UPDATE: Aug. 5, 2019: The U.S. Department of Education signed off on California’s effort to comply with recently enforced rules on how the state handles complaints by students enrolled online in out-of-state nonprofit and public colleges. The move returns financial aid eligibility to around 80,000 California residents, with the decision backdated to May 26, the point at which California was deemed out of compliance.

In a letter Friday, Ed Department Principal Deputy Under Secretary Diane Auer Jones told the state’s Department of Consumer Affairs (DCA) that its solution is technically not in compliance with the new rules — which were finalized in 2016 and delayed until recently — because it doesn’t refer students to an agency that can enforce state law. Instead, it refers students to their institutions’ accreditors or an agency of the state in which their institutions are located

Although that “presents compliance challenges” under current rules, she wrote, the proposal complies with more flexible rules on state authorization that the department will publish for early implementation “as soon as possible.” As such, Auer Jones wrote, “the Department will assume that California will modify its plan” for the time being.

Dive Brief:

  • California’s DCA announced last week that it developed a formal complaint process for residents attending nonprofit private and public online colleges located out of state.
  • Those students’ access to federal aid lapsed as a result of a court decision earlier this year that the U.S. Department of Education must implement a 2016 federal rule that pertains to state authorization requirements for distance education providers.
  • Some 80,000 students were affected.

Dive Insight:

How quickly the Ed Department can get its state authorization rules published is another matter. Comments closed on July 12; the rules got around 200 new comments during that time, which must be considered before a final rule is issued.

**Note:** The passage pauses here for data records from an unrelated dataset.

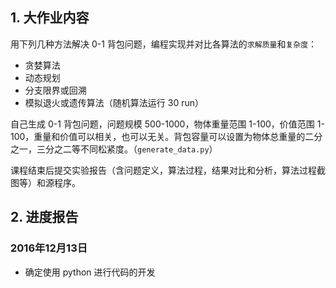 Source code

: ## 1. 大作业内容

用下列几种方法解决 0-1 背包问题，编程实现并对比各算法的`求解质量`和`复杂度`：

- 贪婪算法
- 动态规划
- 分支限界或回溯
- 模拟退火或遗传算法（随机算法运行 30 run）

自己生成 0-1 背包问题，问题规模 500-1000，物体重量范围 1-100，价值范围 1-100，重量和价值可以相关，也可以无关。背包容量可以设置为物体总重量的二分之一，三分之二等不同松紧度。（`generate_data.py`）

课程结束后提交实验报告（含问题定义，算法过程，结果对比和分析，算法过程截图等）和源程序。


## 2. 进度报告

### 2016年12月13日

- 确定使用 python 进行代码的开发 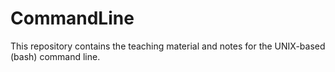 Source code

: # CommandLine
This repository contains the teaching material and notes for the UNIX-based (bash) command line.
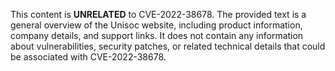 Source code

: This content is **UNRELATED** to CVE-2022-38678. The provided text is a general overview of the Unisoc website, including product information, company details, and support links. It does not contain any information about vulnerabilities, security patches, or related technical details that could be associated with CVE-2022-38678. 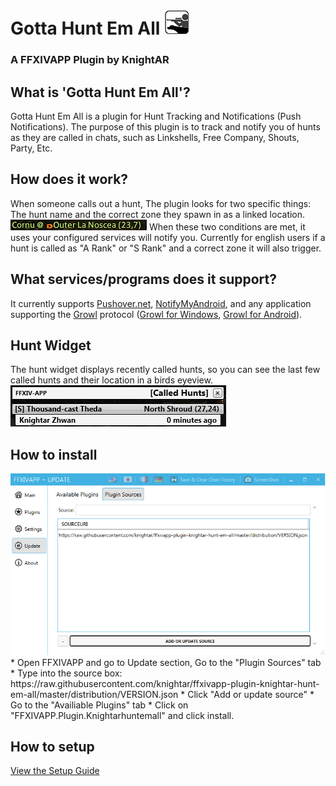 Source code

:<h1>Gotta Hunt Em All <img src="https://raw.githubusercontent.com/KnightAR/ffxivapp-plugin-knightar-hunt-em-all/master/distribution/Logo.png"/></h1>
<h3>A FFXIVAPP Plugin by KnightAR</h3>

<h2>What is 'Gotta Hunt Em All'?</h2>
Gotta Hunt Em All is a plugin for Hunt Tracking and Notifications (Push Notifications). The purpose of this plugin is to track and notify you of hunts as they are called in chats, such as Linkshells, Free Company, Shouts, Party, Etc.

<h2>How does it work?</h2>
When someone calls out a hunt, The plugin looks for two specific things: The hunt name and the correct zone they spawn in as a linked location. <img src="https://raw.githubusercontent.com/KnightAR/ffxivapp-plugin-knightar-hunt-em-all/master/images/calledhunt.png"/> When these two conditions are met, it uses your configured services will notify you. Currently for english users if a hunt is called as "A Rank" or "S Rank" and a correct zone it will also trigger.

<h2>What services/programs does it support?</h2>
It currently supports <a href="http://www.pushover.net">Pushover.net</a>, <a href="http://www.notifymyandroid.com">NotifyMyAndroid</a>, and any application supporting the <a href="http://www.growl.info">Growl</a> protocol (<a href="http://www.growlforwindows.com/gfw/">Growl for Windows</a>, <a href="https://play.google.com/store/apps/details?id=com.growlforandroid.client&hl=en">Growl for Android</a>).

<h2>Hunt Widget</h2>
The hunt widget displays recently called hunts, so you can see the last few called hunts and their location in a birds eyeview.

<img src="https://raw.githubusercontent.com/KnightAR/ffxivapp-plugin-knightar-hunt-em-all/master/images/thehuntwidget.png"/>

<h2>How to install</h2>
<img src="https://raw.githubusercontent.com/KnightAR/ffxivapp-plugin-knightar-hunt-em-all/master/images/updatesouces.png" />
* Open FFXIVAPP and go to Update section, Go to the "Plugin Sources" tab
* Type into the source box: https://raw.githubusercontent.com/knightar/ffxivapp-plugin-knightar-hunt-em-all/master/distribution/VERSION.json
* Click "Add or update source"
* Go to the "Availiable Plugins" tab
* Click on "FFXIVAPP.Plugin.Knightarhuntemall" and click install.

<h2>How to setup</h2>
<a href="guide.md">View the Setup Guide</a> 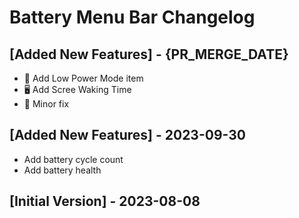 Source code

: # Battery Menu Bar Changelog

## [Added New Features] - {PR_MERGE_DATE}

- 🪫 Add Low Power Mode item
- 🖥️ Add Scree Waking Time
- 🍧 Minor fix

## [Added New Features] - 2023-09-30

- Add battery cycle count
- Add battery health

## [Initial Version] - 2023-08-08

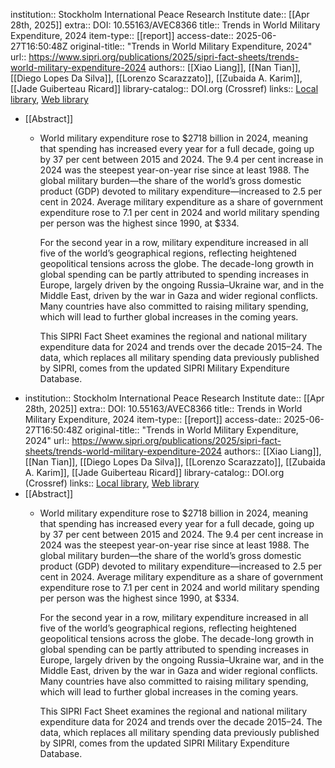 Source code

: institution:: Stockholm International Peace Research Institute
date:: [[Apr 28th, 2025]]
extra:: DOI: 10.55163/AVEC8366
title:: Trends in World Military Expenditure, 2024
item-type:: [[report]]
access-date:: 2025-06-27T16:50:48Z
original-title:: "Trends in World Military Expenditure, 2024"
url:: https://www.sipri.org/publications/2025/sipri-fact-sheets/trends-world-military-expenditure-2024
authors:: [[Xiao Liang]], [[Nan Tian]], [[Diego Lopes Da Silva]], [[Lorenzo Scarazzato]], [[Zubaida A. Karim]], [[Jade Guiberteau Ricard]]
library-catalog:: DOI.org (Crossref)
links:: [Local library](zotero://select/library/items/Z2ZS8U5E), [Web library](https://www.zotero.org/users/46463/items/Z2ZS8U5E)

- [[Abstract]]
	- World military expenditure rose to $2718 billion in 2024, meaning that spending has increased every year for a full decade, going up by 37 per cent between 2015 and 2024. The 9.4 per cent increase in 2024 was the steepest year-on-year rise since at least 1988. The global military burden—the share of the world’s gross domestic product (GDP) devoted to military expenditure—increased to 2.5 per cent in 2024. Average military expenditure as a share of government expenditure rose to 7.1 per cent in 2024 and world military spending per person was the highest since 1990, at $334.
	  
	  For the second year in a row, military expenditure increased in all five of the world’s geographical regions, reflecting heightened geopolitical tensions across the globe. The decade-long growth in global spending can be partly attributed to spending increases in Europe, largely driven by the ongoing Russia–Ukraine war, and in the Middle East, driven by the war in Gaza and wider regional conflicts. Many countries have also committed to raising military spending, which will lead to further global increases in the coming years.
	  
	  This SIPRI Fact Sheet examines the regional and national military expenditure data for 2024 and trends over the decade 2015–24. The data, which replaces all military spending data previously published by SIPRI, comes from the updated SIPRI Military Expenditure Database.
- institution:: Stockholm International Peace Research Institute
  date:: [[Apr 28th, 2025]]
  extra:: DOI: 10.55163/AVEC8366
  title:: Trends in World Military Expenditure, 2024
  item-type:: [[report]]
  access-date:: 2025-06-27T16:50:48Z
  original-title:: "Trends in World Military Expenditure, 2024"
  url:: https://www.sipri.org/publications/2025/sipri-fact-sheets/trends-world-military-expenditure-2024
  authors:: [[Xiao Liang]], [[Nan Tian]], [[Diego Lopes Da Silva]], [[Lorenzo Scarazzato]], [[Zubaida A. Karim]], [[Jade Guiberteau Ricard]]
  library-catalog:: DOI.org (Crossref)
  links:: [Local library](zotero://select/library/items/Z2ZS8U5E), [Web library](https://www.zotero.org/users/46463/items/Z2ZS8U5E)
- [[Abstract]]
	- World military expenditure rose to $2718 billion in 2024, meaning that spending has increased every year for a full decade, going up by 37 per cent between 2015 and 2024. The 9.4 per cent increase in 2024 was the steepest year-on-year rise since at least 1988. The global military burden—the share of the world’s gross domestic product (GDP) devoted to military expenditure—increased to 2.5 per cent in 2024. Average military expenditure as a share of government expenditure rose to 7.1 per cent in 2024 and world military spending per person was the highest since 1990, at $334.
	  
	  For the second year in a row, military expenditure increased in all five of the world’s geographical regions, reflecting heightened geopolitical tensions across the globe. The decade-long growth in global spending can be partly attributed to spending increases in Europe, largely driven by the ongoing Russia–Ukraine war, and in the Middle East, driven by the war in Gaza and wider regional conflicts. Many countries have also committed to raising military spending, which will lead to further global increases in the coming years.
	  
	  This SIPRI Fact Sheet examines the regional and national military expenditure data for 2024 and trends over the decade 2015–24. The data, which replaces all military spending data previously published by SIPRI, comes from the updated SIPRI Military Expenditure Database. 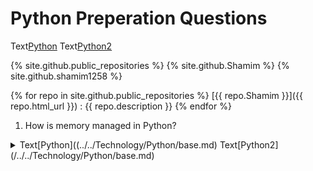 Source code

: # Python Preperation Questions

Text[Python](Shamim/Technology/Python/base.md)
Text[Python2](../../Technology/Python/base.md)

{% site.github.public_repositories %}
{% site.github.Shamim %}
{% site.github.shamim1258 %}

{% for repo in site.github.public_repositories %}
[{{ repo.Shamim }}]({{ repo.html_url }})
: {{ repo.description }}
{% endfor %}


1. How is memory managed in Python? 
<details><summary>Text[Python]((../../Technology/Python/base.md)
  Text[Python2](/../../Technology/Python/base.md)</summary>
  Text[Python]((../../Technology/Python/base.md)
  Text[Python2](/../../Technology/Python/base.md)
Memory management in Python is handled by the Python Memory Manager. The memory allocated by the manager is in form of a private heap space dedicated to Python. All Python objects are stored in this heap and being private, it is inaccessible to the programmer. Though, python does provide some core API functions to work upon the private heap space.
Additionally, Python has an in-built garbage collection to recycle the unused memory for the private heap space.
</details>
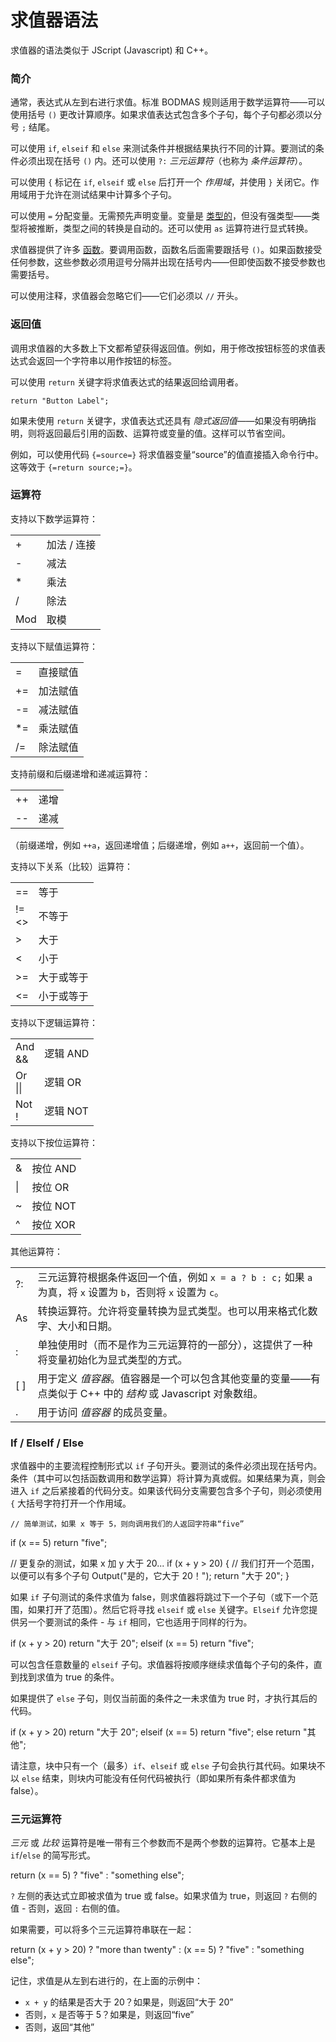 # 求值器语法

求值器的语法类似于 JScript (Javascript) 和 C++。

### 简介

通常，表达式从左到右进行求值。标准 BODMAS 规则适用于数学运算符——可以使用括号 `()` 更改计算顺序。如果求值表达式包含多个子句，每个子句都必须以分号 `;` 结尾。

可以使用 `if`, `elseif` 和 `else` 来测试条件并根据结果执行不同的计算。要测试的条件必须出现在括号 `()` 内。还可以使用 `?:` *三元运算符*（也称为 *条件运算符*）。

可以使用 `{` 标记在 `if`, `elseif` 或 `else` 后打开一个 *作用域*，并使用 `}` 关闭它。作用域用于允许在测试结果中计算多个子句。

可以使用 `=` 分配变量。无需预先声明变量。变量是 [类型的](variable_types.zh.md)，但没有强类型——类型将被推断，类型之间的转换是自动的。还可以使用 `as` 运算符进行显式转换。

求值器提供了许多 [函数](/Manual/reference/evaluator/README.zh.md)。要调用函数，函数名后面需要跟括号 `()`。如果函数接受任何参数，这些参数必须用逗号分隔并出现在括号内——但即使函数不接受参数也需要括号。

可以使用注释，求值器会忽略它们——它们必须以 `//` 开头。

### 返回值

调用求值器的大多数上下文都希望获得返回值。例如，用于修改按钮标签的求值表达式会返回一个字符串以用作按钮的标签。

可以使用 `return` 关键字将求值表达式的结果返回给调用者。

    return "Button Label";

如果未使用 `return` 关键字，求值表达式还具有 *隐式返回值*——如果没有明确指明，则将返回最后引用的函数、运算符或变量的值。这样可以节省空间。

例如，可以使用代码 `{=source=}` 将求值器变量“source”的值直接插入命令行中。这等效于 `{=return source;=}`。

### 运算符

支持以下数学运算符：

|     |                          |
|-----|--------------------------|
| \+  | 加法 / 连接              |
| \-  | 减法                      |
| \*  | 乘法                     |
| /   | 除法                       |
| Mod | 取模                      |

支持以下赋值运算符：

|     |                           |
|-----|---------------------------|
| =   | 直接赋值                 |
| +=  | 加法赋值                 |
| -=  | 减法赋值                 |
| \*= | 乘法赋值                 |
| /=  | 除法赋值                 |

支持前缀和后缀递增和递减运算符：

|     |           |
|-----|-----------|
| ++  | 递增       |
| --  | 递减       |

（前缀递增，例如 `++a`，返回递增值；后缀递增，例如 `a++`，返回前一个值）。

支持以下关系（比较）运算符：

<table>
<tbody>
<tr class="odd">
<td>==</td>
<td>等于</td>
</tr>
<tr class="even">
<td>!=<br />
&lt;&gt;</td>
<td>不等于</td>
</tr>
<tr class="odd">
<td>&gt;</td>
<td>大于</td>
</tr>
<tr class="even">
<td>&lt;</td>
<td>小于</td>
</tr>
<tr class="odd">
<td>&gt;=</td>
<td>大于或等于</td>
</tr>
<tr class="even">
<td>&lt;=</td>
<td>小于或等于</td>
</tr>
</tbody>
</table>

支持以下逻辑运算符：

<table>
<tbody>
<tr class="odd">
<td>And<br />
&amp;&amp;</td>
<td>逻辑 AND</td>
</tr>
<tr class="even">
<td>Or<br />
||</td>
<td>逻辑 OR</td>
</tr>
<tr class="odd">
<td>Not<br />
!</td>
<td>逻辑 NOT</td>
</tr>
</tbody>
</table>

支持以下按位运算符：

|     |             |
|-----|-------------|
| &   | 按位 AND     |
| \|  | 按位 OR      |
| ~   | 按位 NOT     |
| ^   | 按位 XOR     |

其他运算符：

|       |                                                                                                                                                                                                                                                                                                                                                                              |
|-------|------------------------------------------------------------------------------------------------------------------------------------------------------------------------------------------------------------------------------------------------------------------------------------------------------------------------------------------------------------------------------|
| ?:    | 三元运算符根据条件返回一个值，例如 `x = a ? b : c;` 如果 `a` 为真，将 `x` 设置为 `b`，否则将 `x` 设置为 `c`。 |
| As    | 转换运算符。允许将变量转换为显式类型。也可以用来格式化数字、大小和日期。 |
| :     | 单独使用时（而不是作为三元运算符的一部分），这提供了一种将变量初始化为显式类型的方式。 |
| \[ \] | 用于定义 *值容器*。值容器是一个可以包含其他变量的变量——有点类似于 C++ 中的 *结构* 或 Javascript 对象数组。 |
| .     | 用于访问 *值容器* 的成员变量。 |

### If / ElseIf / Else

求值器中的主要流程控制形式以 `if` 子句开头。要测试的条件必须出现在括号内。条件（其中可以包括函数调用和数学运算）将计算为真或假。如果结果为真，则会进入 `if` 之后紧接着的代码分支。如果该代码分支需要包含多个子句，则必须使用 `{` 大括号字符打开一个作用域。

    // 简单测试，如果 x 等于 5，则向调用我们的人返回字符串“five”
if (x == 5) return "five";

// 更复杂的测试，如果 x 加 y 大于 20...
if (x + y > 20)
{
    // 我们打开一个范围，以便可以有多个子句
    Output("是的，它大于 20！");
    return "大于 20";
}

如果 `if` 子句测试的条件求值为 false，则求值器将跳过下一个子句（或下一个范围，如果打开了范围）。然后它将寻找 `elseif` 或 `else` 关键字。`Elseif` 允许您提供另一个要测试的条件 - 与 `if` 相同，它也适用于同样的行为。

if (x + y > 20)
    return "大于 20";
elseif (x == 5)
    return "five";

可以包含任意数量的 `elseif` 子句。求值器将按顺序继续求值每个子句的条件，直到找到求值为 true 的条件。

如果提供了 `else` 子句，则仅当前面的条件之一未求值为 true 时，才执行其后的代码。

if (x + y > 20)
    return "大于 20";
elseif (x == 5)
    return "five";
else
    return "其他";

请注意，块中只有一个（最多）`if`、`elseif` 或 `else` 子句会执行其代码。如果块不以 `else` 结束，则块内可能没有任何代码被执行（即如果所有条件都求值为 false）。

### 三元运算符

*三元* 或 *比较* 运算符是唯一带有三个参数而不是两个参数的运算符。它基本上是 `if`/`else` 的简写形式。

return (x == 5) ? "five" : "something else";

`?` 左侧的表达式立即被求值为 true 或 false。如果求值为 true，则返回 `?` 右侧的值 - 否则，返回 `:` 右侧的值。

如果需要，可以将多个三元运算符串联在一起：

return (x + y > 20) ? "more than twenty" : (x == 5) ? "five" : "something else";

记住，求值是从左到右进行的，在上面的示例中：

- `x + y` 的结果是否大于 20？如果是，则返回“大于 20”
- 否则，`x` 是否等于 5？如果是，则返回“five”
- 否则，返回“其他” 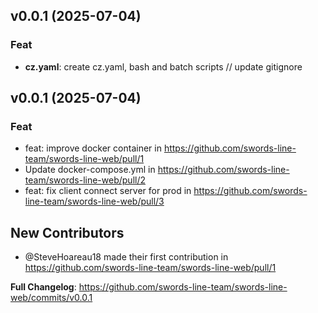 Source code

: ## v0.0.1 (2025-07-04)

### Feat

- **cz.yaml**: create cz.yaml, bash and batch scripts // update gitignore

## v0.0.1 (2025-07-04)

### Feat
* feat: improve docker container  in https://github.com/swords-line-team/swords-line-web/pull/1
* Update docker-compose.yml in https://github.com/swords-line-team/swords-line-web/pull/2
* feat: fix client connect server for prod in https://github.com/swords-line-team/swords-line-web/pull/3

## New Contributors
* @SteveHoareau18 made their first contribution in https://github.com/swords-line-team/swords-line-web/pull/1

**Full Changelog**: https://github.com/swords-line-team/swords-line-web/commits/v0.0.1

“Best case scenario, you assume agencies can do this in about 60 days,” said Terry Hartle, senior vice president for government and public affairs at the American Council on Education (ACE), in an interview with Education Dive. That would put the new rules out in early-to-mid September.

Hartle said the Ed Department would likely give states the authority to implement the rules immediately, something Auer Jones reinforced in her Aug. 2 letter to California’s DCA.

The situation came to a head in July after the outcome of a lawsuit brought by the National Education Association (NEA), a teacher’s union, forced the Ed Department to implement the 2016 rule retroactively to May 26. The rule intends to raise consumer protection standards for online education providers that enroll students in states in which the institution is not physically located. The department said it was holding back because California had not yet set up a system to comply with the rule.